### Stored records
==*==

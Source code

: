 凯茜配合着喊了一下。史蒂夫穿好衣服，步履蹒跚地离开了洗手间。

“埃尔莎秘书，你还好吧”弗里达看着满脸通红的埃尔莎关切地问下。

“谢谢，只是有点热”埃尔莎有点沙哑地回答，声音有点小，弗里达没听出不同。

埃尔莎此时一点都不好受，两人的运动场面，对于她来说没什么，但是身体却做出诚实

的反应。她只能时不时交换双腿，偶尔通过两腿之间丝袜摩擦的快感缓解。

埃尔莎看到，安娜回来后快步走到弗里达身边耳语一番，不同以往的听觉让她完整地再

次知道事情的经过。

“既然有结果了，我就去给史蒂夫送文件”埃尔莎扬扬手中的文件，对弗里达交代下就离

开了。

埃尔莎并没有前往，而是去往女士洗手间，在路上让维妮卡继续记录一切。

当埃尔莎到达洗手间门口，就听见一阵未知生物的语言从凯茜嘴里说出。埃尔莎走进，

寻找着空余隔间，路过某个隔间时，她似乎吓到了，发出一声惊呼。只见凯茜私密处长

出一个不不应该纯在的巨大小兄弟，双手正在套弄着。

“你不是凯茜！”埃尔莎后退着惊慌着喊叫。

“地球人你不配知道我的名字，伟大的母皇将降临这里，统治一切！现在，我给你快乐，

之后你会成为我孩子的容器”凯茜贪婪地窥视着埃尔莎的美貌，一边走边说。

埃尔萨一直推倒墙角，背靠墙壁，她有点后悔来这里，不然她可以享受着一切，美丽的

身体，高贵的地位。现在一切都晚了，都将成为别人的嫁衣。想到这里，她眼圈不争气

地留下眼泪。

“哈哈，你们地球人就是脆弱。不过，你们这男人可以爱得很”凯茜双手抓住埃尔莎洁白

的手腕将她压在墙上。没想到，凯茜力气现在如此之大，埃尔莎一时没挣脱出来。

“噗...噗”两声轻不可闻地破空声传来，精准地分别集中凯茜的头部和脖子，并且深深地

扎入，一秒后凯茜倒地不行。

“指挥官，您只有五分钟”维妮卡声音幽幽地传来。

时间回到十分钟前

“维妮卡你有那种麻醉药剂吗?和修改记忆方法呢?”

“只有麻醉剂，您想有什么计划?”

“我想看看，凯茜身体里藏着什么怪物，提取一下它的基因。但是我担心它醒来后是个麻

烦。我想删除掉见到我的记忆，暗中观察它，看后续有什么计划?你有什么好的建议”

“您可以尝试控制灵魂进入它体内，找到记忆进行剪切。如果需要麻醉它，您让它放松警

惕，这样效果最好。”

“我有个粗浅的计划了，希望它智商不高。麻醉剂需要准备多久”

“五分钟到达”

==*==

### WORK ORDER
From the first record to the last, print each one exactly.

### THE ANSWER
Source code

: 凯茜配合着喊了一下。史蒂夫穿好衣服，步履蹒跚地离开了洗手间。

“埃尔莎秘书，你还好吧”弗里达看着满脸通红的埃尔莎关切地问下。

“谢谢，只是有点热”埃尔莎有点沙哑地回答，声音有点小，弗里达没听出不同。

埃尔莎此时一点都不好受，两人的运动场面，对于她来说没什么，但是身体却做出诚实

的反应。她只能时不时交换双腿，偶尔通过两腿之间丝袜摩擦的快感缓解。

埃尔莎看到，安娜回来后快步走到弗里达身边耳语一番，不同以往的听觉让她完整地再

次知道事情的经过。

“既然有结果了，我就去给史蒂夫送文件”埃尔莎扬扬手中的文件，对弗里达交代下就离

开了。

埃尔莎并没有前往，而是去往女士洗手间，在路上让维妮卡继续记录一切。

当埃尔莎到达洗手间门口，就听见一阵未知生物的语言从凯茜嘴里说出。埃尔莎走进，

寻找着空余隔间，路过某个隔间时，她似乎吓到了，发出一声惊呼。只见凯茜私密处长

出一个不不应该纯在的巨大小兄弟，双手正在套弄着。

“你不是凯茜！”埃尔莎后退着惊慌着喊叫。

“地球人你不配知道我的名字，伟大的母皇将降临这里，统治一切！现在，我给你快乐，

之后你会成为我孩子的容器”凯茜贪婪地窥视着埃尔莎的美貌，一边走边说。

埃尔萨一直推倒墙角，背靠墙壁，她有点后悔来这里，不然她可以享受着一切，美丽的

身体，高贵的地位。现在一切都晚了，都将成为别人的嫁衣。想到这里，她眼圈不争气

地留下眼泪。

“哈哈，你们地球人就是脆弱。不过，你们这男人可以爱得很”凯茜双手抓住埃尔莎洁白

的手腕将她压在墙上。没想到，凯茜力气现在如此之大，埃尔莎一时没挣脱出来。

“噗...噗”两声轻不可闻地破空声传来，精准地分别集中凯茜的头部和脖子，并且深深地

扎入，一秒后凯茜倒地不行。

“指挥官，您只有五分钟”维妮卡声音幽幽地传来。

时间回到十分钟前

“维妮卡你有那种麻醉药剂吗?和修改记忆方法呢?”

“只有麻醉剂，您想有什么计划?”

“我想看看，凯茜身体里藏着什么怪物，提取一下它的基因。但是我担心它醒来后是个麻

烦。我想删除掉见到我的记忆，暗中观察它，看后续有什么计划?你有什么好的建议”

“您可以尝试控制灵魂进入它体内，找到记忆进行剪切。如果需要麻醉它，您让它放松警

惕，这样效果最好。”

“我有个粗浅的计划了，希望它智商不高。麻醉剂需要准备多久”

“五分钟到达”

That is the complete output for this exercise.